◆ **EXERCISE DIRECTIONS**: Copy exactly the stretch of data below from the line with "تقوم عملية !== بمقارنة" through the line with "For JavaScript in", including both of those lines.

◆ **EXERCISE INPUTS**:
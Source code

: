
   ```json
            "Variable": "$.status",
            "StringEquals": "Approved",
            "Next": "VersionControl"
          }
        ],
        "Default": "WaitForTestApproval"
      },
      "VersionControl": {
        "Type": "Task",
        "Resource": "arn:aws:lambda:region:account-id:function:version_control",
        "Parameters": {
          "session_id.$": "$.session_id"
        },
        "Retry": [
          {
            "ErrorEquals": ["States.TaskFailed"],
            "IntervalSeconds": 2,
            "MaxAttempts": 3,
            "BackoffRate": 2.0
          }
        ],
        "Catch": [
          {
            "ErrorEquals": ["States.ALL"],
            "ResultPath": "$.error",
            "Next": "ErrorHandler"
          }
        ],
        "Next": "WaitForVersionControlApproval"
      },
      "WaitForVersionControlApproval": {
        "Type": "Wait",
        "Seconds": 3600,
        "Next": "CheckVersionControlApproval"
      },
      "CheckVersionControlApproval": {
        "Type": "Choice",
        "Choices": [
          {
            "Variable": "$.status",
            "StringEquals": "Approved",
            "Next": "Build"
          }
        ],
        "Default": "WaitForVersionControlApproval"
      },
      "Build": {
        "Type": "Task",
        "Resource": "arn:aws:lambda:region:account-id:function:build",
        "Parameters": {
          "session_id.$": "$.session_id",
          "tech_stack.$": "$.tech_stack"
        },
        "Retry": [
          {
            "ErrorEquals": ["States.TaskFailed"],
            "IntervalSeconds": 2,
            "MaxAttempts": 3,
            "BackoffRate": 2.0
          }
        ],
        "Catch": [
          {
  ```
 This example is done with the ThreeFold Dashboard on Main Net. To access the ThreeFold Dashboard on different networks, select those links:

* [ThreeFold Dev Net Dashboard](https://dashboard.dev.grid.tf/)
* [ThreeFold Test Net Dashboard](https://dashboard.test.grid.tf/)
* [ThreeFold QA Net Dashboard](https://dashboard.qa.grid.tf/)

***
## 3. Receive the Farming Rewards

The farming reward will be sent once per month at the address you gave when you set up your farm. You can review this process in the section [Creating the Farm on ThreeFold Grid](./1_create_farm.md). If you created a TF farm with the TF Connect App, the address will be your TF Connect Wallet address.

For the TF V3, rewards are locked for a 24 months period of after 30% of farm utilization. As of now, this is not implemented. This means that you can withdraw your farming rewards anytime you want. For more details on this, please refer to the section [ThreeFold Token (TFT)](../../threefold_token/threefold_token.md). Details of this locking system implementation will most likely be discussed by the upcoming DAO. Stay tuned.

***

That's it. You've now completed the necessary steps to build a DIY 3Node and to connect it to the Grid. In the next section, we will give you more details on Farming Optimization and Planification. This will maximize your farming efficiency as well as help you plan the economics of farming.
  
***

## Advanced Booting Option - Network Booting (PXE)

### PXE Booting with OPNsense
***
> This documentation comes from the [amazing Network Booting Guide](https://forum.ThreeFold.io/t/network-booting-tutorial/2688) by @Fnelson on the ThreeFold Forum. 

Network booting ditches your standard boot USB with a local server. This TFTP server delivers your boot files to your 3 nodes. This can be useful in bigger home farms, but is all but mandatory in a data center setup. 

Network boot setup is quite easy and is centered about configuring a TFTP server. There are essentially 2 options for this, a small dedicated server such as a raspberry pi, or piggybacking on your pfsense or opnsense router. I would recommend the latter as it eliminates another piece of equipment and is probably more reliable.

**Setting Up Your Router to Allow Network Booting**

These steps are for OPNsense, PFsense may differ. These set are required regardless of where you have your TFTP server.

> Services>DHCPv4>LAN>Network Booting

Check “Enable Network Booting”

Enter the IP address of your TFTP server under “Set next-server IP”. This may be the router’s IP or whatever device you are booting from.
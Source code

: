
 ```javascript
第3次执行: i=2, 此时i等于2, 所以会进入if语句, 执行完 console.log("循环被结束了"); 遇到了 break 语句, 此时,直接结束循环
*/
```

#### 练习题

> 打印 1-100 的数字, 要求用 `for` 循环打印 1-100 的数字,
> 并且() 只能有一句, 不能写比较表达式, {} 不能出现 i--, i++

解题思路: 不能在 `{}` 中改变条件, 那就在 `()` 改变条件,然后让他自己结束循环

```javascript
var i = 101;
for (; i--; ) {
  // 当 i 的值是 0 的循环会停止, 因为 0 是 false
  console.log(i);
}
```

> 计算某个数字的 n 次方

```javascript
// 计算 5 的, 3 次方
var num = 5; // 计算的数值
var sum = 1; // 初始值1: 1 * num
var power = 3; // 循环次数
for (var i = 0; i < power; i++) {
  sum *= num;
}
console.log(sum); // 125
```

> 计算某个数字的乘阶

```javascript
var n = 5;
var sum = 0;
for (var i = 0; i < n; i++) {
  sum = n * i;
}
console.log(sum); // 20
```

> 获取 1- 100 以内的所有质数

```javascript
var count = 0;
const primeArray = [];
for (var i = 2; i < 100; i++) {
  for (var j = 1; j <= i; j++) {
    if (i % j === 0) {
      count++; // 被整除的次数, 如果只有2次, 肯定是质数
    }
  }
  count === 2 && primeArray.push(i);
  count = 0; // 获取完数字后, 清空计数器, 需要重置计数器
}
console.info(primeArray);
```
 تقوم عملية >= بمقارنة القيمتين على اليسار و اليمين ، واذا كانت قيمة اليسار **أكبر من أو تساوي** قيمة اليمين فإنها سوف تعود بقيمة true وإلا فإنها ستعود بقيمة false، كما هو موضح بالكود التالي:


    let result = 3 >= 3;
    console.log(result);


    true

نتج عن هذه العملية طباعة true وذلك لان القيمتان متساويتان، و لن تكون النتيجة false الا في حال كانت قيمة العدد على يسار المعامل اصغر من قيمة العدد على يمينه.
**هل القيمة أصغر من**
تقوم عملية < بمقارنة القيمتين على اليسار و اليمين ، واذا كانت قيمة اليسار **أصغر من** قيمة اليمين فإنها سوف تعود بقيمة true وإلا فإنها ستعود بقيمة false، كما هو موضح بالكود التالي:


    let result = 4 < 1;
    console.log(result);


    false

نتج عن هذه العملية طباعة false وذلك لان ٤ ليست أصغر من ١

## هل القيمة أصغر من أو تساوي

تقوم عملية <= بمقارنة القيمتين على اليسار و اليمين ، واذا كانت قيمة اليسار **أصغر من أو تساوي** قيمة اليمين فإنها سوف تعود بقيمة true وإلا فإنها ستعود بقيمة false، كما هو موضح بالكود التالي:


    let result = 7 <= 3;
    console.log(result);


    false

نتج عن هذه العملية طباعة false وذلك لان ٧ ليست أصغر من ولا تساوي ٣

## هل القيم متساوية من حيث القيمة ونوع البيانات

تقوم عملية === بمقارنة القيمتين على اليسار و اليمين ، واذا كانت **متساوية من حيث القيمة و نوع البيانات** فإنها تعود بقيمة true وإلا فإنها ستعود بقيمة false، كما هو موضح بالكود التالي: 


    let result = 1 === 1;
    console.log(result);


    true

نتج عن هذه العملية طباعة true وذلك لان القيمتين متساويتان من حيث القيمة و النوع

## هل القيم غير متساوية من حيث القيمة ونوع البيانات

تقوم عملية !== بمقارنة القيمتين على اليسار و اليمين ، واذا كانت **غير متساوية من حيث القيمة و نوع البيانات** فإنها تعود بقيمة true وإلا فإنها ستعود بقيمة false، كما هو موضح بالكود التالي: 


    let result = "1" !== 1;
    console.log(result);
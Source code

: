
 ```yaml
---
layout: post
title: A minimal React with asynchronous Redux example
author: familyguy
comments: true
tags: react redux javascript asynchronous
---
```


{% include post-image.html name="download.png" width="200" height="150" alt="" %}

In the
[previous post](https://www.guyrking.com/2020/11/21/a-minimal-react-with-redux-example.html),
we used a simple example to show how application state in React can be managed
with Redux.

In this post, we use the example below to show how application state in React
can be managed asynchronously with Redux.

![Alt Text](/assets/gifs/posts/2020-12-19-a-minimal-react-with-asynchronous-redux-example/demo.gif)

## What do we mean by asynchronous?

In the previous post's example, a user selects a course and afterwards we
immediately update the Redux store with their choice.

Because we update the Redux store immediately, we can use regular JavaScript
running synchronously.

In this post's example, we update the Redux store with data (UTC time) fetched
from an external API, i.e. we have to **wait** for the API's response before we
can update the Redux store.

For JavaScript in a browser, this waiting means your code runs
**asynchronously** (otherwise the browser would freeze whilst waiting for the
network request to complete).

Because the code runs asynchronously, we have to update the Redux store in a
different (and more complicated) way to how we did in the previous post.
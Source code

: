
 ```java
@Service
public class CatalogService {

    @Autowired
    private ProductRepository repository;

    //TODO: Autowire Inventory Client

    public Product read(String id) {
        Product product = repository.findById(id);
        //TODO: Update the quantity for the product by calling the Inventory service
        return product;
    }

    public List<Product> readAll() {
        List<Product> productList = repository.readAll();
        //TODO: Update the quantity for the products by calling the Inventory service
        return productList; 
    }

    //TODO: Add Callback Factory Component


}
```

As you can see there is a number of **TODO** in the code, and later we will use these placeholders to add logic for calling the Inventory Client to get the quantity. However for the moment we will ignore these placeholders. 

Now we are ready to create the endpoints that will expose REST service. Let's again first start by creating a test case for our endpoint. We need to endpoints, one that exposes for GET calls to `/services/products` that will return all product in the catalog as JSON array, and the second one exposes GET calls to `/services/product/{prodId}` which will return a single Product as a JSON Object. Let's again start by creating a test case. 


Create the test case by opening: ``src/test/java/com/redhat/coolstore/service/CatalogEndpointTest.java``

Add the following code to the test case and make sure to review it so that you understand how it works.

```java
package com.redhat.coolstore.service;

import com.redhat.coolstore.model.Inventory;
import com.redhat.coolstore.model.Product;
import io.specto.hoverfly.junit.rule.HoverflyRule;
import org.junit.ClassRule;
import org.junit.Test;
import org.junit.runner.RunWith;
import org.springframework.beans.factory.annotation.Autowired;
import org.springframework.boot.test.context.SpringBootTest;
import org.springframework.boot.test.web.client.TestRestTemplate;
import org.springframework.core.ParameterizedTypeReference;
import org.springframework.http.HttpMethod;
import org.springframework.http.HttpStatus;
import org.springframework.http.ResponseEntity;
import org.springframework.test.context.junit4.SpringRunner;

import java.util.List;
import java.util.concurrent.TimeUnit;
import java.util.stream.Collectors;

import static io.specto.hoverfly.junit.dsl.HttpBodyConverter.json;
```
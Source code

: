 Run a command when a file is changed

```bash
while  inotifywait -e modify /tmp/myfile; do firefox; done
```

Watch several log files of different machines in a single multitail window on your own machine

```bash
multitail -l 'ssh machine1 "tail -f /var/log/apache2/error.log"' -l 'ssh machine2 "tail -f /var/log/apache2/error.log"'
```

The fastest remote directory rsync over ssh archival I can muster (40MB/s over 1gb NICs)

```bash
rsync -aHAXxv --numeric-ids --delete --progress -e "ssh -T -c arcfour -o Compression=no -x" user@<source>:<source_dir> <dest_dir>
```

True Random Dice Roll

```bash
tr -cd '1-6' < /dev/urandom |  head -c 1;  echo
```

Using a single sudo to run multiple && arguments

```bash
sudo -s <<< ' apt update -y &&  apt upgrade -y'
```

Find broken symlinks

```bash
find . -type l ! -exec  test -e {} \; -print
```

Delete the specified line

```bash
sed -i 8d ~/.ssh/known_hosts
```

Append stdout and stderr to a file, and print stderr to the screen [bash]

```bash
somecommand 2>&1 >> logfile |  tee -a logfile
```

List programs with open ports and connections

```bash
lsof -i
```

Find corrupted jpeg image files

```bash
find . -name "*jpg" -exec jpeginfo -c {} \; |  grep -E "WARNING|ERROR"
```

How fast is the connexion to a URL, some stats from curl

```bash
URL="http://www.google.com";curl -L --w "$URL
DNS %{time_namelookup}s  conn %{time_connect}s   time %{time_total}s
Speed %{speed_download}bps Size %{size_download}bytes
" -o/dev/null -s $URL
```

◆ **SOLUTION FOR THIS PROBLEM**:
تقوم عملية !== بمقارنة القيمتين على اليسار و اليمين ، واذا كانت **غير متساوية من حيث القيمة و نوع البيانات** فإنها تعود بقيمة true وإلا فإنها ستعود بقيمة false، كما هو موضح بالكود التالي: 


    let result = "1" !== 1;
    console.log(result);
Source code

:
 ```yaml
---
layout: post
title: A minimal React with asynchronous Redux example
author: familyguy
comments: true
tags: react redux javascript asynchronous
---
```


{% include post-image.html name="download.png" width="200" height="150" alt="" %}

In the
[previous post](https://www.guyrking.com/2020/11/21/a-minimal-react-with-redux-example.html),
we used a simple example to show how application state in React can be managed
with Redux.

In this post, we use the example below to show how application state in React
can be managed asynchronously with Redux.

![Alt Text](/assets/gifs/posts/2020-12-19-a-minimal-react-with-asynchronous-redux-example/demo.gif)

## What do we mean by asynchronous?

In the previous post's example, a user selects a course and afterwards we
immediately update the Redux store with their choice.

Because we update the Redux store immediately, we can use regular JavaScript
running synchronously.

In this post's example, we update the Redux store with data (UTC time) fetched
from an external API, i.e. we have to **wait** for the API's response before we
can update the Redux store.

For JavaScript in a browser, this waiting means your code runs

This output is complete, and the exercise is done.